I think hacking GCC/LLVM can be pretty challenging, but hey they are real, production-grade compilers and not just typical academic projects.
Try Andrew Appel's "Modern Compiler implementation in Java/C/ML" or Writing a C Compiler (https://norasandler.com/book) which is much more recent.
Eventually, you'd want to hack GCC/LLVM because they are production-grade compilers.
For learning deeper about other advanced topics there is:
https://www.cs.cornell.edu/courses/cs6120/2025fa/
and
https://mcyoung.xyz/2025/10/21/ssa-1/
So maybe writing a compiler with exactly one FE (for a simple language) and one BE (for a simple architecture), with say 80% of the optimizations could be a doable project.
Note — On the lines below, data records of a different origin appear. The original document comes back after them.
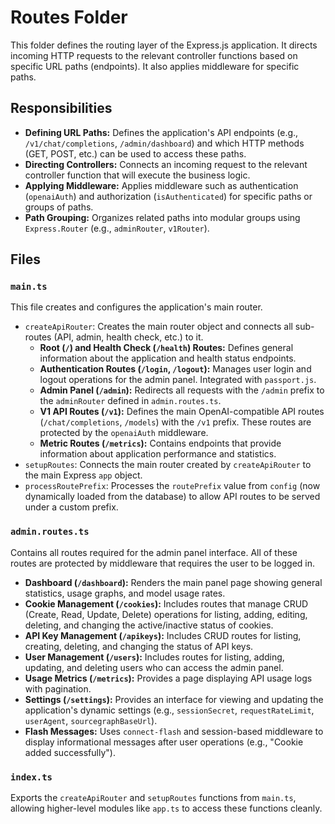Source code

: # Routes Folder

This folder defines the routing layer of the Express.js application. It directs incoming HTTP requests to the relevant controller functions based on specific URL paths (endpoints). It also applies middleware for specific paths.

## Responsibilities

* **Defining URL Paths:** Defines the application's API endpoints (e.g., `/v1/chat/completions`, `/admin/dashboard`) and which HTTP methods (GET, POST, etc.) can be used to access these paths.
* **Directing Controllers:** Connects an incoming request to the relevant controller function that will execute the business logic.
* **Applying Middleware:** Applies middleware such as authentication (`openaiAuth`) and authorization (`isAuthenticated`) for specific paths or groups of paths.
* **Path Grouping:** Organizes related paths into modular groups using `Express.Router` (e.g., `adminRouter`, `v1Router`).

## Files

### `main.ts`

This file creates and configures the application's main router.

* `createApiRouter`: Creates the main router object and connects all sub-routes (API, admin, health check, etc.) to it.
  * **Root (`/`) and Health Check (`/health`) Routes:** Defines general information about the application and health status endpoints.
  * **Authentication Routes (`/login`, `/logout`):** Manages user login and logout operations for the admin panel. Integrated with `passport.js`.
  * **Admin Panel (`/admin`):** Redirects all requests with the `/admin` prefix to the `adminRouter` defined in `admin.routes.ts`.
  * **V1 API Routes (`/v1`):** Defines the main OpenAI-compatible API routes (`/chat/completions`, `/models`) with the `/v1` prefix. These routes are protected by the `openaiAuth` middleware.
  * **Metric Routes (`/metrics`):** Contains endpoints that provide information about application performance and statistics.
* `setupRoutes`: Connects the main router created by `createApiRouter` to the main Express `app` object.
* `processRoutePrefix`: Processes the `routePrefix` value from `config` (now dynamically loaded from the database) to allow API routes to be served under a custom prefix.

### `admin.routes.ts`

Contains all routes required for the admin panel interface. All of these routes are protected by middleware that requires the user to be logged in.

* **Dashboard (`/dashboard`):** Renders the main panel page showing general statistics, usage graphs, and model usage rates.
* **Cookie Management (`/cookies`):** Includes routes that manage CRUD (Create, Read, Update, Delete) operations for listing, adding, editing, deleting, and changing the active/inactive status of cookies.
* **API Key Management (`/apikeys`):** Includes CRUD routes for listing, creating, deleting, and changing the status of API keys.
* **User Management (`/users`):** Includes routes for listing, adding, updating, and deleting users who can access the admin panel.
* **Usage Metrics (`/metrics`):** Provides a page displaying API usage logs with pagination.
* **Settings (`/settings`):** Provides an interface for viewing and updating the application's dynamic settings (e.g., `sessionSecret`, `requestRateLimit`, `userAgent`, `sourcegraphBaseUrl`).
* **Flash Messages:** Uses `connect-flash` and session-based middleware to display informational messages after user operations (e.g., "Cookie added successfully").

### `index.ts`

Exports the `createApiRouter` and `setupRoutes` functions from `main.ts`, allowing higher-level modules like `app.ts` to access these functions cleanly.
(1) We should define what we mean by that, because there are thousands of front-ends and back-ends.
> Modern Compiler Implementation by Andrew W. Appel
It comes in three flavors C, ML (Meta Language), and Java
https://www.cs.princeton.edu/~appel/modern/
Writing a compiler in Standard ML is as natural as writing a grammar and denotational semantics.
Compiler writing is becoming an extinct art.
Are you sure it’s an extinct art though? LLVM is flourishing, many interesting IRs come to life like MLIR, many ML-adjacent projects build their own compilers (PyTorch, Mojo, tinygrad), many big tech like Intel, AMD, Nvidia, Apple and others contribute to multiple different compilers, projects integrate one to another at different levels of abstraction (PyTorch -> Triton -> CUDA) - there is a lot of compilation going on from one language to another
Not to mention many languages in a mainstream that weren’t that popular 10 years ago - think Rust, Zig, Go
cooking is an art. software is engineering. no one would say "building skyscrapers as an art is dying".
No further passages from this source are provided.